- _YOUR GOAL_
In the entries below, find the lines with the word "interpolant" and copy them.

- _INPUT RECORDS_
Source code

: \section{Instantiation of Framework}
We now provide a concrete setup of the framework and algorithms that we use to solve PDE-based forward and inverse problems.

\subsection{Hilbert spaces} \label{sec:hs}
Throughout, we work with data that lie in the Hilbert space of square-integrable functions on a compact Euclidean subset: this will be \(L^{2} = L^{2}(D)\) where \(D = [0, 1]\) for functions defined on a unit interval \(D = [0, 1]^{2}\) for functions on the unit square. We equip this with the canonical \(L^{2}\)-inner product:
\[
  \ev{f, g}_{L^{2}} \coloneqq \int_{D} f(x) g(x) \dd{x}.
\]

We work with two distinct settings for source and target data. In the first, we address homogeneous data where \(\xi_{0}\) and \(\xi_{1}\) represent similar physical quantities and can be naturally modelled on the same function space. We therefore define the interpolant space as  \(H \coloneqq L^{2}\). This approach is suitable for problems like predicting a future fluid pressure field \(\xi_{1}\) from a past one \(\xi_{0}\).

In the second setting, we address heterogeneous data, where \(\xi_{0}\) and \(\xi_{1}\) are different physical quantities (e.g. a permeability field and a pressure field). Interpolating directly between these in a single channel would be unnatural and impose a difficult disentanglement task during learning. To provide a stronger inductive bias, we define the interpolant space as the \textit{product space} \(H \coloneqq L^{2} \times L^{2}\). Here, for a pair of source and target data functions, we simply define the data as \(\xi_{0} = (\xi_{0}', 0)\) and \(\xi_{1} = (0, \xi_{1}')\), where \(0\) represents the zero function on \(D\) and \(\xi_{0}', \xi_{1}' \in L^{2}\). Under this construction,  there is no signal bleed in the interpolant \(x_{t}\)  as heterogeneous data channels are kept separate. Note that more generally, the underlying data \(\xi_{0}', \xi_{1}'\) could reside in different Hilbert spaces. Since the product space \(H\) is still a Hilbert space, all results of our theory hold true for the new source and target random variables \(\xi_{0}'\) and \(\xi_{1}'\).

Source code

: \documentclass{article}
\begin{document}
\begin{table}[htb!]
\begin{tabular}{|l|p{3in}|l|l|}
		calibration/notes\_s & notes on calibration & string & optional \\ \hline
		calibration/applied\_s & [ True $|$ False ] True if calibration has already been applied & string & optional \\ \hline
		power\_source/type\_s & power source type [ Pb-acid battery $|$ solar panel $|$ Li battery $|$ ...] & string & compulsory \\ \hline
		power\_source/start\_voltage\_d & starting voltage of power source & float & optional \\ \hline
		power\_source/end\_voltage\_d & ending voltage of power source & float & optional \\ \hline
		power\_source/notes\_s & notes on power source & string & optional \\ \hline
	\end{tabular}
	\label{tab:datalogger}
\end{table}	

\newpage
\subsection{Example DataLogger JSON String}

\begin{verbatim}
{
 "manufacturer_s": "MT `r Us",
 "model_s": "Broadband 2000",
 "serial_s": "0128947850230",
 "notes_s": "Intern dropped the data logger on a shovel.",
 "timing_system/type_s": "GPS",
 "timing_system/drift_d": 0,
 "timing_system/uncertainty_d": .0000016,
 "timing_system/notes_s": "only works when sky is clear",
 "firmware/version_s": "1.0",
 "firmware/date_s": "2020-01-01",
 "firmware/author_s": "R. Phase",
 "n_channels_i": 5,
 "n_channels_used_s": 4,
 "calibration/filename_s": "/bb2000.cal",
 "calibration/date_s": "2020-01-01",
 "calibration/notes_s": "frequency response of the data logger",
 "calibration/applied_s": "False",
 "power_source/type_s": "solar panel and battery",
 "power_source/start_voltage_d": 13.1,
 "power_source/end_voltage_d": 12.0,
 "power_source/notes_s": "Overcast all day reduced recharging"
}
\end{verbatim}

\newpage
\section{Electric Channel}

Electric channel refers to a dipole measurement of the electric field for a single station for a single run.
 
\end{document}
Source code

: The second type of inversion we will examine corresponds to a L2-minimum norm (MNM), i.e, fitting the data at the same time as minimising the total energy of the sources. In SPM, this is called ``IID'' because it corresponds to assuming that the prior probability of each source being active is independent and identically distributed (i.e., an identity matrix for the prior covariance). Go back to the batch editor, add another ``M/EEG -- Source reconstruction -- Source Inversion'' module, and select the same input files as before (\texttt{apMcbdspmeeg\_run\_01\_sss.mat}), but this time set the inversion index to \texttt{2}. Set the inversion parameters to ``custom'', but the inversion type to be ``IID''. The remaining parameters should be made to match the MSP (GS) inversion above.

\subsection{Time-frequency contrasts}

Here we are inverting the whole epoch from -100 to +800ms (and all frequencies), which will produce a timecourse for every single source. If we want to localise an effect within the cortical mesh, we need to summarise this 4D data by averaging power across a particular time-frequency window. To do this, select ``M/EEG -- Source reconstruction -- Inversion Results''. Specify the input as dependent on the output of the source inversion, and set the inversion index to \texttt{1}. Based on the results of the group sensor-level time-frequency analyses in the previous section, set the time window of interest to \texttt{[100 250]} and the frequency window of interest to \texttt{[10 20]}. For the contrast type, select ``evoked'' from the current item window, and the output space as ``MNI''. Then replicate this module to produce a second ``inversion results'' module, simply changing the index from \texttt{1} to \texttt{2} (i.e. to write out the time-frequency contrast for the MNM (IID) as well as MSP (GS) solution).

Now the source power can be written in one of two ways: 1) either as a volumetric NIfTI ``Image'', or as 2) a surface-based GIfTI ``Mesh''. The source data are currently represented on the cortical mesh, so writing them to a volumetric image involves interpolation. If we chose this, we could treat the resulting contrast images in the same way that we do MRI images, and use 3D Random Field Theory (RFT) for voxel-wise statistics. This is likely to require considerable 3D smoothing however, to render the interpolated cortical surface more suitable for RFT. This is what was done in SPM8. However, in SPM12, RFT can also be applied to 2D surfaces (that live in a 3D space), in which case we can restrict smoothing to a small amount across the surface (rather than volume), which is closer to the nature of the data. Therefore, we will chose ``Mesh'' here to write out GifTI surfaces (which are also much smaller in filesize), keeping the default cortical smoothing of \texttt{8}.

- _OUTPUT BELOW_
We work with two distinct settings for source and target data. In the first, we address homogeneous data where \(\xi_{0}\) and \(\xi_{1}\) represent similar physical quantities and can be naturally modelled on the same function space. We therefore define the interpolant space as  \(H \coloneqq L^{2}\). This approach is suitable for problems like predicting a future fluid pressure field \(\xi_{1}\) from a past one \(\xi_{0}\).
In the second setting, we address heterogeneous data, where \(\xi_{0}\) and \(\xi_{1}\) are different physical quantities (e.g. a permeability field and a pressure field). Interpolating directly between these in a single channel would be unnatural and impose a difficult disentanglement task during learning. To provide a stronger inductive bias, we define the interpolant space as the \textit{product space} \(H \coloneqq L^{2} \times L^{2}\). Here, for a pair of source and target data functions, we simply define the data as \(\xi_{0} = (\xi_{0}', 0)\) and \(\xi_{1} = (0, \xi_{1}')\), where \(0\) represents the zero function on \(D\) and \(\xi_{0}', \xi_{1}' \in L^{2}\). Under this construction,  there is no signal bleed in the interpolant \(x_{t}\)  as heterogeneous data channels are kept separate. Note that more generally, the underlying data \(\xi_{0}', \xi_{1}'\) could reside in different Hilbert spaces. Since the product space \(H\) is still a Hilbert space, all results of our theory hold true for the new source and target random variables \(\xi_{0}'\) and \(\xi_{1}'\).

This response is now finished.